Theology is an act of worship, and through participation in worship we are (or should be) doing theology. The early councils (Nicaea, Constantinople) got together not to form doctrine, but to clarify what was already there. They were concerned with the language used in describing God’s being and other doctrines the church had been teaching. Theology is done from the ground up, and is the language of the church. It is not merely some lofty, dry academic pursuit done in abstraction but is done within the context of participation in the community of believer’s where the Spirit of the Lord is. The importance of attending church cannot be a matter of choice like what to eat or what movie to watch.
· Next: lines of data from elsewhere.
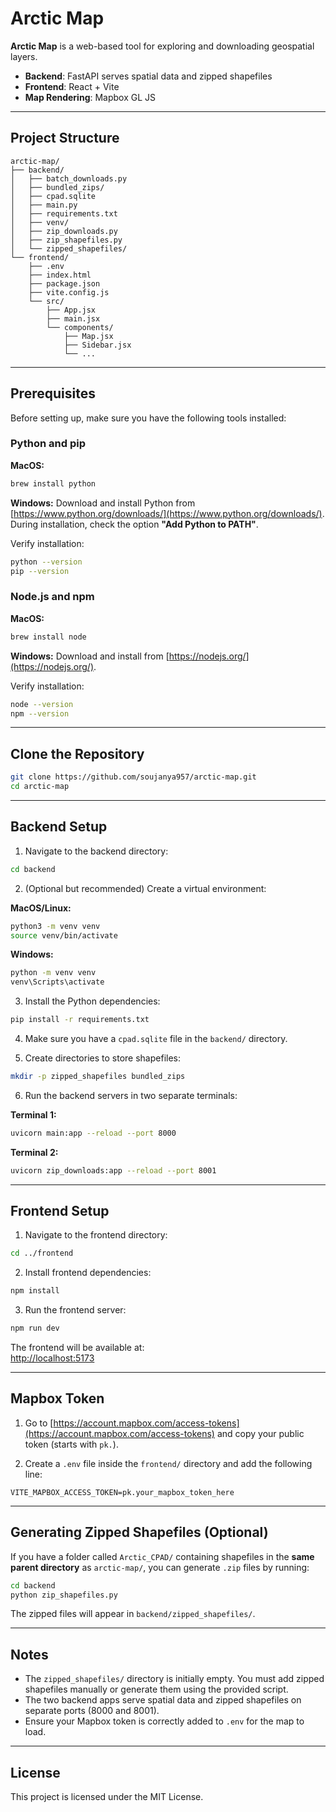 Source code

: # Arctic Map

**Arctic Map** is a web-based tool for exploring and downloading geospatial layers.  
- **Backend**: FastAPI serves spatial data and zipped shapefiles  
- **Frontend**: React + Vite  
- **Map Rendering**: Mapbox GL JS  

---

## Project Structure

```
arctic-map/
├── backend/
│   ├── batch_downloads.py
│   ├── bundled_zips/
│   ├── cpad.sqlite
│   ├── main.py
│   ├── requirements.txt
│   ├── venv/
│   ├── zip_downloads.py
│   ├── zip_shapefiles.py
│   └── zipped_shapefiles/
└── frontend/
    ├── .env
    ├── index.html
    ├── package.json
    ├── vite.config.js
    └── src/
        ├── App.jsx
        ├── main.jsx
        └── components/
            ├── Map.jsx
            ├── Sidebar.jsx
            └── ...
```

---

## Prerequisites

Before setting up, make sure you have the following tools installed:

### Python and pip

**MacOS:**
```bash
brew install python
```

**Windows:**
Download and install Python from [https://www.python.org/downloads/](https://www.python.org/downloads/).  
During installation, check the option **"Add Python to PATH"**.

Verify installation:
```bash
python --version
pip --version
```

### Node.js and npm

**MacOS:**
```bash
brew install node
```

**Windows:**
Download and install from [https://nodejs.org/](https://nodejs.org/).

Verify installation:
```bash
node --version
npm --version
```

---

## Clone the Repository

```bash
git clone https://github.com/soujanya957/arctic-map.git
cd arctic-map
```

---

## Backend Setup

1. Navigate to the backend directory:

```bash
cd backend
```

2. (Optional but recommended) Create a virtual environment:

**MacOS/Linux:**
```bash
python3 -m venv venv
source venv/bin/activate
```

**Windows:**
```cmd
python -m venv venv
venv\Scripts\activate
```

3. Install the Python dependencies:

```bash
pip install -r requirements.txt
```

4. Make sure you have a `cpad.sqlite` file in the `backend/` directory.

5. Create directories to store shapefiles:

```bash
mkdir -p zipped_shapefiles bundled_zips
```

6. Run the backend servers in two separate terminals:

**Terminal 1:**
```bash
uvicorn main:app --reload --port 8000
```

**Terminal 2:**
```bash
uvicorn zip_downloads:app --reload --port 8001
```

---

## Frontend Setup

1. Navigate to the frontend directory:

```bash
cd ../frontend
```

2. Install frontend dependencies:

```bash
npm install
```

3. Run the frontend server:

```bash
npm run dev
```

The frontend will be available at:  
[http://localhost:5173](http://localhost:5173)

---

## Mapbox Token

1. Go to [https://account.mapbox.com/access-tokens](https://account.mapbox.com/access-tokens) and copy your public token (starts with `pk.`).

2. Create a `.env` file inside the `frontend/` directory and add the following line:

```
VITE_MAPBOX_ACCESS_TOKEN=pk.your_mapbox_token_here
```

---

## Generating Zipped Shapefiles (Optional)

If you have a folder called `Arctic_CPAD/` containing shapefiles in the **same parent directory** as `arctic-map/`, you can generate `.zip` files by running:

```bash
cd backend
python zip_shapefiles.py
```

The zipped files will appear in `backend/zipped_shapefiles/`.

---

## Notes

- The `zipped_shapefiles/` directory is initially empty. You must add zipped shapefiles manually or generate them using the provided script.
- The two backend apps serve spatial data and zipped shapefiles on separate ports (8000 and 8001).
- Ensure your Mapbox token is correctly added to `.env` for the map to load.

---

## License

This project is licensed under the MIT License.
It is of the utmost importance for a Christian, to be in the community of other believers in which we are formed and shaped into the image of Christ through worship, communion, baptism and other rituals practiced by a church.

For years I attended non-denominational churches, and I would ask myself the question, “What is the point of going to church?”, year in and year out. This lead me to wonder about the nature of faith in relation to church. If I was growing deeper in my relationship with Christ outside of Sunday morning services, and when I came to Sunday morning service and at the end felt that I hadn’t learned anything or felt a movement of the Spirit, what purpose did it serve to come to this building? This became very tiresome over time, and lead me to not attend services nearly all together, outside of the ones I had been playing on the worship team. This lead me to return to the ancient tradition of the Church (both Eastern Orthodox, Patristics and Reformed), and what it has to offer those of us who have grown weary of an individualized, atomized Christianity void of any enchanted elements in worship and life.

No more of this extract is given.